## Work instruction
From the listing below, select every line where the word "stationary" appears.

## Records to use
○ ○ ○
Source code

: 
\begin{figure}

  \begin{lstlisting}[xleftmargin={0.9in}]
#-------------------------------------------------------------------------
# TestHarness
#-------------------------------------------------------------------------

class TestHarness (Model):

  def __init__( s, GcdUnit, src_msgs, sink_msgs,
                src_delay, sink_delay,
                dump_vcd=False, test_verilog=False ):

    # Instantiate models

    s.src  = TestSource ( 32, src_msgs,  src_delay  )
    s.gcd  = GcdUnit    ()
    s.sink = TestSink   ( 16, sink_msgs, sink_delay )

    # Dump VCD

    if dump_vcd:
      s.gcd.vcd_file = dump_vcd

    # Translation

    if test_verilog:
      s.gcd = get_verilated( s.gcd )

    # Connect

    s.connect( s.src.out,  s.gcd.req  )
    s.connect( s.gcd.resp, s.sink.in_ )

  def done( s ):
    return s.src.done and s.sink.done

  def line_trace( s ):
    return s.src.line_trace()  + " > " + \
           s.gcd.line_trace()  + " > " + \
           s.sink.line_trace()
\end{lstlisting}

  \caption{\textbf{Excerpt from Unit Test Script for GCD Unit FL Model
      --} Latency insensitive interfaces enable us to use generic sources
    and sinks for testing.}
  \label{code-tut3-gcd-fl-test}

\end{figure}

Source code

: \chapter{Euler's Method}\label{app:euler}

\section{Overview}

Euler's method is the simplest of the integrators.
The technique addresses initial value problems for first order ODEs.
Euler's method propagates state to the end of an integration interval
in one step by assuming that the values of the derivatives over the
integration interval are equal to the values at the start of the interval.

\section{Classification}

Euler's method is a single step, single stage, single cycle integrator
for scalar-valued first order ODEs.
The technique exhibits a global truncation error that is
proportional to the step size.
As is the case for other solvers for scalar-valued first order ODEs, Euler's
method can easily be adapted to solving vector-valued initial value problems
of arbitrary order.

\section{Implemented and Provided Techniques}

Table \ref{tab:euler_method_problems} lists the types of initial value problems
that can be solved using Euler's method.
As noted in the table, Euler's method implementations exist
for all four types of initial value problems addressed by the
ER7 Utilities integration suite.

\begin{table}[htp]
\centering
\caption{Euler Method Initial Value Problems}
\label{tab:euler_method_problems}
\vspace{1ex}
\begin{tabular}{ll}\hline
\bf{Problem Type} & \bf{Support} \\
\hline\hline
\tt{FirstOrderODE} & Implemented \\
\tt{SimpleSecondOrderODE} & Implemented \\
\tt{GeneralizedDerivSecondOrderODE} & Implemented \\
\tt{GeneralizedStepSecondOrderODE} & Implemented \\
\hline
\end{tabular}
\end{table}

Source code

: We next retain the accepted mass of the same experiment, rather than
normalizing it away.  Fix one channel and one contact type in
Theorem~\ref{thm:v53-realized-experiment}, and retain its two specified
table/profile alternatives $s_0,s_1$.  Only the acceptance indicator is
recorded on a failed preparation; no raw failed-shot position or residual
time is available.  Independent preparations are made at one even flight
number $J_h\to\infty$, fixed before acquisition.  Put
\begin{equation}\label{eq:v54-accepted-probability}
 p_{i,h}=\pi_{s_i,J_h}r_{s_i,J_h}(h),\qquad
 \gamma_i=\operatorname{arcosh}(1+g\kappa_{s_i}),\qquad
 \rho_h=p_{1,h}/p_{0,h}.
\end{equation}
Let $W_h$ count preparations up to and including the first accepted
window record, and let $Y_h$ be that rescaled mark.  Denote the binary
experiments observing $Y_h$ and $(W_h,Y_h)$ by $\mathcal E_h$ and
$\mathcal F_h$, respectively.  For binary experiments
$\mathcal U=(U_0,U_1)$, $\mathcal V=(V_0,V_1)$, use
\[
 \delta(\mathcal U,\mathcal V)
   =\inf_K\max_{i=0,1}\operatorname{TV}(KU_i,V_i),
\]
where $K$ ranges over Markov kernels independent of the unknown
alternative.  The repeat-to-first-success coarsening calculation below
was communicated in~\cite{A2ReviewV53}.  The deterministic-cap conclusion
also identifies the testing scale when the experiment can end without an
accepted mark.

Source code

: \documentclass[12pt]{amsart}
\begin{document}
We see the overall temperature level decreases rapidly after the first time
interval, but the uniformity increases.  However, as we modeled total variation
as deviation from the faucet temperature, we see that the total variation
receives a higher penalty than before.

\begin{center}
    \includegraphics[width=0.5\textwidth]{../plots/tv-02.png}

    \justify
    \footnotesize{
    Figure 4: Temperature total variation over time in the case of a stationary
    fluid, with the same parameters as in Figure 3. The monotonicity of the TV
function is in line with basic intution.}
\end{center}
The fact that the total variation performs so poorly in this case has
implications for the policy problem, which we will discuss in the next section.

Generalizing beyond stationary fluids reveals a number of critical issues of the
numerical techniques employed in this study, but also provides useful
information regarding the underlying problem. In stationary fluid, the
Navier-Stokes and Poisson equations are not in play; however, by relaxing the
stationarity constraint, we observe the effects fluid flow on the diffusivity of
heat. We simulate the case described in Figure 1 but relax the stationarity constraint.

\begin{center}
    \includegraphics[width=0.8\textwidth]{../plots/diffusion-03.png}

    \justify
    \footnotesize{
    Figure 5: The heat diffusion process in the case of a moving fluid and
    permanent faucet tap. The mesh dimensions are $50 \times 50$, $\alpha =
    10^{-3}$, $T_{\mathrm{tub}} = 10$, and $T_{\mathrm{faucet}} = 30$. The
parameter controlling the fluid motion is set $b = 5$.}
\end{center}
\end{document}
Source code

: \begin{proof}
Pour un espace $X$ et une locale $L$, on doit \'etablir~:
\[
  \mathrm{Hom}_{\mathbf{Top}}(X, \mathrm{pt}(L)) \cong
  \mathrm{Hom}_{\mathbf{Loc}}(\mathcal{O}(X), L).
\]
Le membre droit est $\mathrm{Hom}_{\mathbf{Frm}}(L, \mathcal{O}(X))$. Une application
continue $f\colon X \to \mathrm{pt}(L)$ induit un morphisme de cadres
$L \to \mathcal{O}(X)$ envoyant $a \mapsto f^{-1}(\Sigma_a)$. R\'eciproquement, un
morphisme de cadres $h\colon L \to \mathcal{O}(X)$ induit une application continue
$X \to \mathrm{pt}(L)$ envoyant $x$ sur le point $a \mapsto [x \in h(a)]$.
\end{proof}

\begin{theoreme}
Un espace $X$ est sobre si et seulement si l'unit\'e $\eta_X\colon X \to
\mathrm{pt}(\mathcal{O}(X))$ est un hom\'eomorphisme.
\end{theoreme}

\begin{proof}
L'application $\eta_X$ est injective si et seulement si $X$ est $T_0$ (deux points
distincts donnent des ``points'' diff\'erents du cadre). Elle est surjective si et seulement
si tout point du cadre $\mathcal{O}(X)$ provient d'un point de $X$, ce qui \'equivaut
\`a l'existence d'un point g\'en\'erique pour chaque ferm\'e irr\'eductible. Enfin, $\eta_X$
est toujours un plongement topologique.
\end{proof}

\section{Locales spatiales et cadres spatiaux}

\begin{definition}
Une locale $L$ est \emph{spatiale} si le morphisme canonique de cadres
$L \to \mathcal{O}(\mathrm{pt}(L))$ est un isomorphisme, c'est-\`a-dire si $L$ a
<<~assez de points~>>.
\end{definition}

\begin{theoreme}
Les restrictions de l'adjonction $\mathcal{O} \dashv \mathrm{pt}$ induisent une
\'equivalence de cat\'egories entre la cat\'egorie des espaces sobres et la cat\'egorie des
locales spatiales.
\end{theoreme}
○ ○ ○
## Answer below
    Figure 4: Temperature total variation over time in the case of a stationary
Generalizing beyond stationary fluids reveals a number of critical issues of the
information regarding the underlying problem. In stationary fluid, the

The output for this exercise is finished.